Role of Nano-Sensors towards CO2 Concentrations in an Indoor Classroom Environment to improve Occupational Health

Abstract

Indoor ventilation is trivial in the current scenario of the COVID-19 pandemic in the workplace and public places. To support humans by preventing various airborne infectious diseases in the indoor environment, this work elaborates on measuring the CO2 concentrations in indoor classroom use through the sensors. It can differentiate between various changes in the environment. Due to advancements in nanotechnology and microcontroller systems, the traditional usage of sensors has moved way beyond its reach in a diverse set of fields.

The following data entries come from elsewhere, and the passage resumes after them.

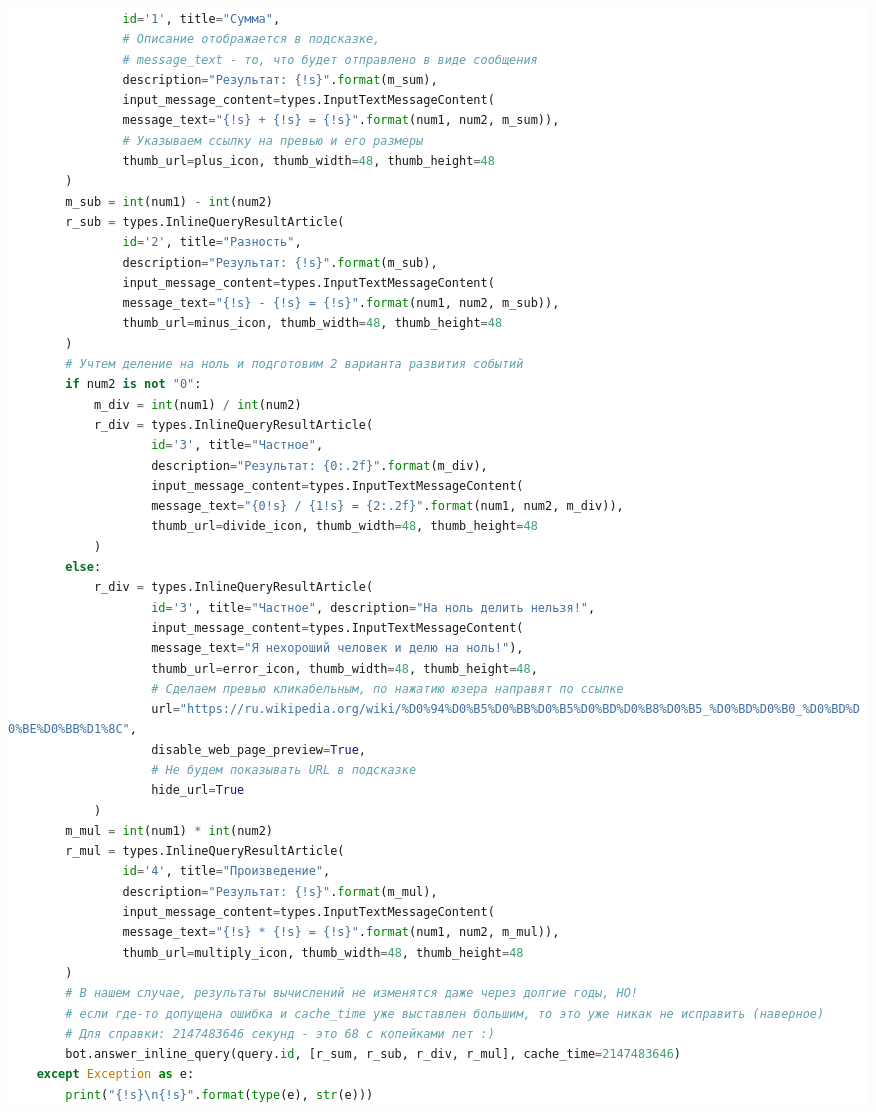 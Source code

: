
 ```python
                id='1', title="Сумма",
                # Описание отображается в подсказке,
                # message_text - то, что будет отправлено в виде сообщения
                description="Результат: {!s}".format(m_sum),
                input_message_content=types.InputTextMessageContent(
                message_text="{!s} + {!s} = {!s}".format(num1, num2, m_sum)),
                # Указываем ссылку на превью и его размеры
                thumb_url=plus_icon, thumb_width=48, thumb_height=48
        )
        m_sub = int(num1) - int(num2)
        r_sub = types.InlineQueryResultArticle(
                id='2', title="Разность",
                description="Результат: {!s}".format(m_sub),
                input_message_content=types.InputTextMessageContent(
                message_text="{!s} - {!s} = {!s}".format(num1, num2, m_sub)),
                thumb_url=minus_icon, thumb_width=48, thumb_height=48
        )
        # Учтем деление на ноль и подготовим 2 варианта развития событий
        if num2 is not "0":
            m_div = int(num1) / int(num2)
            r_div = types.InlineQueryResultArticle(
                    id='3', title="Частное",
                    description="Результат: {0:.2f}".format(m_div),
                    input_message_content=types.InputTextMessageContent(
                    message_text="{0!s} / {1!s} = {2:.2f}".format(num1, num2, m_div)),
                    thumb_url=divide_icon, thumb_width=48, thumb_height=48
            )
        else:
            r_div = types.InlineQueryResultArticle(
                    id='3', title="Частное", description="На ноль делить нельзя!",
                    input_message_content=types.InputTextMessageContent(
                    message_text="Я нехороший человек и делю на ноль!"),
                    thumb_url=error_icon, thumb_width=48, thumb_height=48,
                    # Сделаем превью кликабельным, по нажатию юзера направят по ссылке
                    url="https://ru.wikipedia.org/wiki/%D0%94%D0%B5%D0%BB%D0%B5%D0%BD%D0%B8%D0%B5_%D0%BD%D0%B0_%D0%BD%D0%BE%D0%BB%D1%8C",
                    disable_web_page_preview=True,
                    # Не будем показывать URL в подсказке
                    hide_url=True
            )
        m_mul = int(num1) * int(num2)
        r_mul = types.InlineQueryResultArticle(
                id='4', title="Произведение",
                description="Результат: {!s}".format(m_mul),
                input_message_content=types.InputTextMessageContent(
                message_text="{!s} * {!s} = {!s}".format(num1, num2, m_mul)),
                thumb_url=multiply_icon, thumb_width=48, thumb_height=48
        )
        # В нашем случае, результаты вычислений не изменятся даже через долгие годы, НО!
        # если где-то допущена ошибка и cache_time уже выставлен большим, то это уже никак не исправить (наверное)
        # Для справки: 2147483646 секунд - это 68 с копейками лет :)
        bot.answer_inline_query(query.id, [r_sum, r_sub, r_div, r_mul], cache_time=2147483646)
    except Exception as e:
        print("{!s}\n{!s}".format(type(e), str(e)))
```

Electrochemical gas sensors like MQ series sensors consist of nano-materials fabricated to define characteristics like sensitivity, selectivity, etc. Using these nano-science and nano-electronics technologies, a low-cost prototype with Arduino UNO, and a few other micro-sensors (DHT11, MQ2, MQ135) to measure environmental parameters like temperature, humidity, carbon dioxide, and smoke and thus ensure a healthy workspace by continuously monitoring the readings in real-time. Classroom Environments may face various challenges in the pandemic situation where there is a massive density of occupancy as well as poor ventilation rates. The outdoor ventilation of the classroom is far more challenging than the indoor environment. The results reveal that this system can provide effective indoor monitoring and assessment for prohibiting harmful exposures and risk factors. Data analysis shows the correlation between humidity and quality of air based on CO2 concentrations. Poor ventilation can be lessened by reducing Air Conditioning systems and figuring out the pollutants present in the classroom environment benefiting the users with respiratory illness.